Tuesday, January 31, 2012

Love Is the Fart of Every Heart

Sir John Suckling (1609-1642):
If when Don Cupids dart
Doth wound a heart,
    we hide our grief
    and shun relief;
The smart increaseth on that score;
For wounds unsearcht but ranckle more.

Then if we whine, look pale,
And tell our tale,
    men are in pain
    for us again;
So, neither speaking doth become
The Lovers state, nor being dumb.

When this I do descry,
Then thus think I,
    love is the fart
    of every heart:
It pains a man when 't is kept close,
And others doth offend, when 't is let loose.

Sunday, January 29, 2012

A Pleasant Odour

M.A. Screech, Laughter at the Foot of the Cross (1997; rpt. Boulder: Westview Press, 1999), p. 237:
In the West Country when I was a child, a boy who had hoped to have broken wind so discreetly that no one noticed it might be twitted (if his fellows were olfactorily alerted) for 'spreading abroad a pleasant odour'. Our religion was Bible-centred. We would not have laughed if we had not known that we were misapplying a mystical text from the Book which we venerated above all others.6
6. Ecclesiasticus, 24:15 (Wisdom is speaking): 'And as choice myrrh I spread abroad a pleasant odour.'

Saturday, January 28, 2012

The Large Brown Ones

Gary Snyder: "It's hard not to have a certain amount of devotional feeling for the Large Brown Ones..."

He's talking about bears, not turds, alas. The quotation comes from Regarding "Smokey the Bear Sutra".

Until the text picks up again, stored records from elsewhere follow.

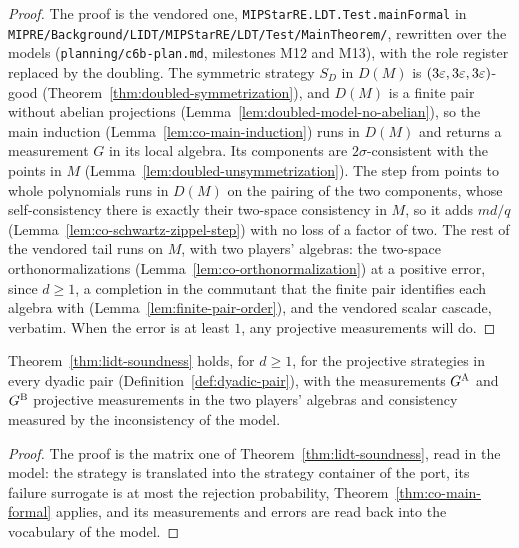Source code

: \begin{proof}
\leanok
The proof is the vendored one, \texttt{MIPStarRE.LDT.Test.mainFormal} in
\texttt{MIPRE/Background/LIDT/MIPStarRE/LDT/Test/MainTheorem/}, rewritten over the models
(\texttt{planning/c6b-plan.md}, milestones M12 and M13), with the role register replaced by the
doubling. The symmetric strategy $S_D$ in $D(M)$ is $(3\eps, 3\eps, 3\eps)$-good
(Theorem~\ref{thm:doubled-symmetrization}), and $D(M)$ is a finite pair without abelian
projections (Lemma~\ref{lem:doubled-model-no-abelian}), so the main induction
(Lemma~\ref{lem:co-main-induction}) runs in $D(M)$ and returns a measurement $G$ in its local
algebra. Its components are $2\sigma$-consistent with the points in $M$
(Lemma~\ref{lem:doubled-unsymmetrization}). The step from points to whole polynomials runs in
$D(M)$ on the pairing of the two components, whose self-consistency there is exactly their
two-space consistency in $M$, so it adds $md/q$ (Lemma~\ref{lem:co-schwartz-zippel-step}) with no
loss of a factor of two. The rest of the vendored tail runs on $M$, with two players' algebras: the
two-space orthonormalizations (Lemma~\ref{lem:co-orthonormalization}) at a positive error, since
$d \geq 1$, a completion in the commutant that the finite pair identifies each algebra with
(Lemma~\ref{lem:finite-pair-order}), and the vendored scalar cascade, verbatim. When the error is
at least $1$, any projective measurements will do.
\end{proof}

\begin{lemma}
\label{lem:co-lidt-canonical-line}
\leanok
Theorem~\ref{thm:lidt-soundness} holds, for $d \geq 1$, for the projective strategies in every
dyadic pair (Definition~\ref{def:dyadic-pair}), with the measurements $G^\alice$ and $G^\bob$
projective measurements in the two players' algebras and consistency measured by the
inconsistency of the model.
\end{lemma}

\begin{proof}
\leanok
The proof is the matrix one of Theorem~\ref{thm:lidt-soundness}, read in the model: the strategy
is translated into the strategy container of the port, its failure surrogate is at most the
rejection probability, Theorem~\ref{thm:co-main-formal} applies, and its measurements and errors
are read back into the vocabulary of the model.
\end{proof}

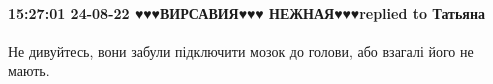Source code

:  
 
 
 
 

\paragraph{15:27:01 24-08-22 ♥♥♥ВИРСАВИЯ♥♥♥ НЕЖНАЯ♥♥♥replied to Татьяна}

Не дивуйтесь, вони забули підключити мозок до голови, або взагалі його не
мають.
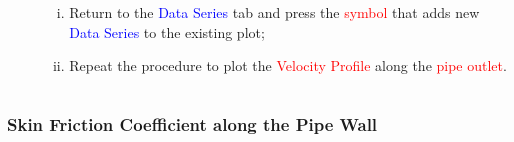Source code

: \documentclass[10pt,compress, unknownkeysallowed]{beamer}
\newcommand{\red}{\textcolor{red}}
\newcommand{\blue}{\textcolor{blue}}
\begin{document}
\begin{frame}
\begin{columns}
\begin{column}[l]{0.5\linewidth}
\begin{enumerate}
           \end{enumerate}
        \end{column}
           \begin{column}[l]{0.5\linewidth}
                    \begin{enumerate}[i)]\scriptsize\setcounter{enumi}{8}
                       \item<2-> Return to the \blue{Data Series} tab and press the \red{symbol} that adds new \blue{Data Series} to the existing plot; 
                       \item<2-> Repeat the procedure to plot the \red{Velocity Profile} along the \red{pipe outlet}.
                    \end{enumerate}
           \end{column}
    \end{columns}
\end{frame}


\subsubsection{Skin Friction Coefficient along the Pipe Wall}
\end{document}
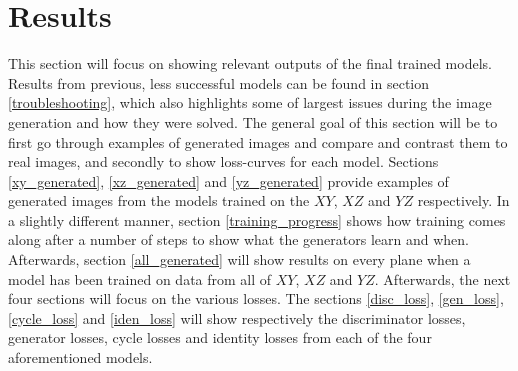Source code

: \documentclass[11pt, fleqn, titlepage]{article}
\newcommand{\1}[1]{\mathds{1}\left[#1\right]}
\begin{document}
\section{Results}\label{results}
This section will focus on showing relevant outputs of the final trained models. Results from previous, less successful models can be found in section \ref{troubleshooting}, which also highlights some of largest issues during the image generation and how they were solved. The general goal of this section will be to first go through examples of generated images and compare and contrast them to real images, and secondly to show loss-curves for each model. Sections \ref{xy_generated}, \ref{xz_generated} and \ref{yz_generated} provide examples of generated images from the models trained on the $XY$, $XZ$ and $YZ$ respectively. In a slightly different manner, section \ref{training_progress} shows how training comes along after a number of steps to show what the generators learn and when. Afterwards, section \ref{all_generated} will show results on every plane when a model has been trained on data from all of $XY$, $XZ$ and $YZ$. Afterwards, the next four sections will focus on the various losses. The sections \ref{disc_loss}, \ref{gen_loss}, \ref{cycle_loss} and \ref{iden_loss} will show respectively the discriminator losses, generator losses, cycle losses and identity losses from each of the four aforementioned models.
\end{document}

Thursday, January 26, 2012

Effects of the Tibetan Wild Onion

Richard Burton, ed. and tr., Arabian Nights (Night 408):
The Wazir cried, "Verily this fellow is a-fizzling and he boweth his head toward his breast in order that he may savour his own farts."1

1 Alluding to the curious phenomenon pithily expressed in the Latin proverb, "Suus cuique crepitus benè olet," I know of no exception to the rule, except amongst travellers in Tibet, where the wild onion, the only procurable green-stuff, produces an odour so rank and fetid that men run away from their own crepitations. The subject is not savoury, yet it has been copiously illustrated: I once dined at a London house whose nameless owner, a noted bibliophile, especially of “facetiae,” had placed upon the drawing-room table a dozen books treating of the “Crepitus ventris.” When the guests came up and drew near the table, and opened the volumes, their faces were a study. For the Arab. "Faswah" = a silent break wind, see vol. ix. 11 and 291. It is opposed to "Zirt" = a loud fart and the vulgar term, see vol. ii. 88.
The Latin proverb means, "To each man his own fart smells good."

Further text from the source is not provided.